TASK PROMPT: All of the entries need to be printed again exactly; pictures are the only thing to omit.

(Pictures paired with source code)
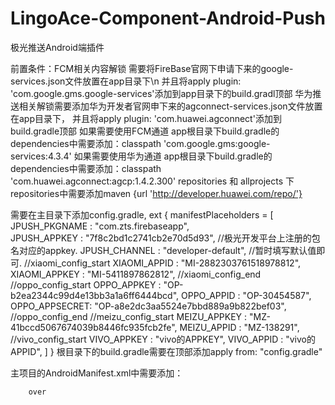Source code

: # LingoAce-Component-Android-Push
极光推送Android端插件

前置条件：FCM相关内容解锁 需要将FireBase官网下申请下来的google-services.json文件放置在app目录下\n
并且将apply plugin: 'com.google.gms.google-services'添加到app目录下的build.gradl顶部
华为推送相关解锁需要添加华为开发者官网申下来的agconnect-services.json文件放置在app目录下，
并且将apply plugin: 'com.huawei.agconnect'添加到build.gradle顶部
如果需要使用FCM通道 app根目录下build.gradle的dependencies中需要添加：classpath 'com.google.gms:google-services:4.3.4'
如果需要使用华为通道 app根目录下build.gradle的dependencies中需要添加：classpath 'com.huawei.agconnect:agcp:1.4.2.300' 
repositories 和 allprojects 下repositories中需要添加maven {url 'http://developer.huawei.com/repo/'}

需要在主目录下添加config.gradle,
ext {
    manifestPlaceholders = [
            JPUSH_PKGNAME : "com.zts.firebaseapp",  
            JPUSH_APPKEY : "7f8c2bd1c2741cb2e70d5d93", //极光开发平台上注册的包名对应的appkey.
            JPUSH_CHANNEL : "developer-default", //暂时填写默认值即可.
            //xiaomi_config_start
            XIAOMI_APPID  : "MI-2882303761518978812",
            XIAOMI_APPKEY : "MI-5411897862812",
            //xiaomi_config_end
            //oppo_config_start
            OPPO_APPKEY   : "OP-b2ea2344c99d4e13bb3a1a6ff6444bcd",
            OPPO_APPID    : "OP-30454587",
            OPPO_APPSECRET: "OP-a8e2dc3aa5524e7bbd889a9b822bef03",
            //oppo_config_end
            //meizu_config_start
            MEIZU_APPKEY  : "MZ-41bccd5067674039b8446fc935fcb2fe",
            MEIZU_APPID   : "MZ-138291",
            //vivo_config_start
            VIVO_APPKEY   : "vivo的APPKEY",
            VIVO_APPID    : "vivo的APPID",
    ]
}
根目录下的build.gradle需要在顶部添加apply from: "config.gradle"

主项目的AndroidManifest.xml中需要添加：
   <service
            android:name="com.pplingo.jiguang_android.JPushCustomService"
            android:process=":pushcore">
            <intent-filter>
                <action android:name="cn.jiguang.user.service.action" />
            </intent-filter>
        </service>
        <receiver android:name="com.pplingo.common_push.PushMessageReceiver">
            <intent-filter>
                <action android:name="cn.jpush.android.intent.RECEIVE_MESSAGE" />
                <category android:name="${applicationId}"/>
            </intent-filter>
        </receiver>
        <meta-data
            android:name="com.google.firebase.messaging.default_notification_channel"
            android:value="@string/default_notification_channel_id" />
        <service
            android:name="com.pplingo.common_push.fcm.MyFirebaseMessagingService"
            android:enabled="true"
            android:exported="true">
            <intent-filter android:priority="10">
                <action android:name="com.google.firebase.MESSAGING_EVENT" />
            </intent-filter>
        </service>
        <service
            android:name="com.pplingo.common_push.fcm.MyFirebaseInstanceIDService"
            android:enabled="true"
            android:exported="true">
            <intent-filter android:priority="10">
                <action android:name="com.google.firebase.INSTANCE_ID_EVENT" />
            </intent-filter>
        </service>
        
        over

TASK RESULT:
Source code

: # LingoAce-Component-Android-Push
极光推送Android端插件

前置条件：FCM相关内容解锁 需要将FireBase官网下申请下来的google-services.json文件放置在app目录下\n
并且将apply plugin: 'com.google.gms.google-services'添加到app目录下的build.gradl顶部
华为推送相关解锁需要添加华为开发者官网申下来的agconnect-services.json文件放置在app目录下，
并且将apply plugin: 'com.huawei.agconnect'添加到build.gradle顶部
如果需要使用FCM通道 app根目录下build.gradle的dependencies中需要添加：classpath 'com.google.gms:google-services:4.3.4'
如果需要使用华为通道 app根目录下build.gradle的dependencies中需要添加：classpath 'com.huawei.agconnect:agcp:1.4.2.300' 
repositories 和 allprojects 下repositories中需要添加maven {url 'http://developer.huawei.com/repo/'}

需要在主目录下添加config.gradle,
ext {
    manifestPlaceholders = [
            JPUSH_PKGNAME : "com.zts.firebaseapp",  
            JPUSH_APPKEY : "7f8c2bd1c2741cb2e70d5d93", //极光开发平台上注册的包名对应的appkey.
            JPUSH_CHANNEL : "developer-default", //暂时填写默认值即可.
            //xiaomi_config_start
            XIAOMI_APPID  : "MI-2882303761518978812",
            XIAOMI_APPKEY : "MI-5411897862812",
            //xiaomi_config_end
            //oppo_config_start
            OPPO_APPKEY   : "OP-b2ea2344c99d4e13bb3a1a6ff6444bcd",
            OPPO_APPID    : "OP-30454587",
            OPPO_APPSECRET: "OP-a8e2dc3aa5524e7bbd889a9b822bef03",
            //oppo_config_end
            //meizu_config_start
            MEIZU_APPKEY  : "MZ-41bccd5067674039b8446fc935fcb2fe",
            MEIZU_APPID   : "MZ-138291",
            //vivo_config_start
            VIVO_APPKEY   : "vivo的APPKEY",
            VIVO_APPID    : "vivo的APPID",
    ]
}
根目录下的build.gradle需要在顶部添加apply from: "config.gradle"

主项目的AndroidManifest.xml中需要添加：
   <service
            android:name="com.pplingo.jiguang_android.JPushCustomService"
            android:process=":pushcore">
            <intent-filter>
                <action android:name="cn.jiguang.user.service.action" />
            </intent-filter>
        </service>
        <receiver android:name="com.pplingo.common_push.PushMessageReceiver">
            <intent-filter>
                <action android:name="cn.jpush.android.intent.RECEIVE_MESSAGE" />
                <category android:name="${applicationId}"/>
            </intent-filter>
        </receiver>
        <meta-data
            android:name="com.google.firebase.messaging.default_notification_channel"
            android:value="@string/default_notification_channel_id" />
        <service
            android:name="com.pplingo.common_push.fcm.MyFirebaseMessagingService"
            android:enabled="true"
            android:exported="true">
            <intent-filter android:priority="10">
                <action android:name="com.google.firebase.MESSAGING_EVENT" />
            </intent-filter>
        </service>
        <service
            android:name="com.pplingo.common_push.fcm.MyFirebaseInstanceIDService"
            android:enabled="true"
            android:exported="true">
            <intent-filter android:priority="10">
                <action android:name="com.google.firebase.INSTANCE_ID_EVENT" />
            </intent-filter>
        </service>
        
        over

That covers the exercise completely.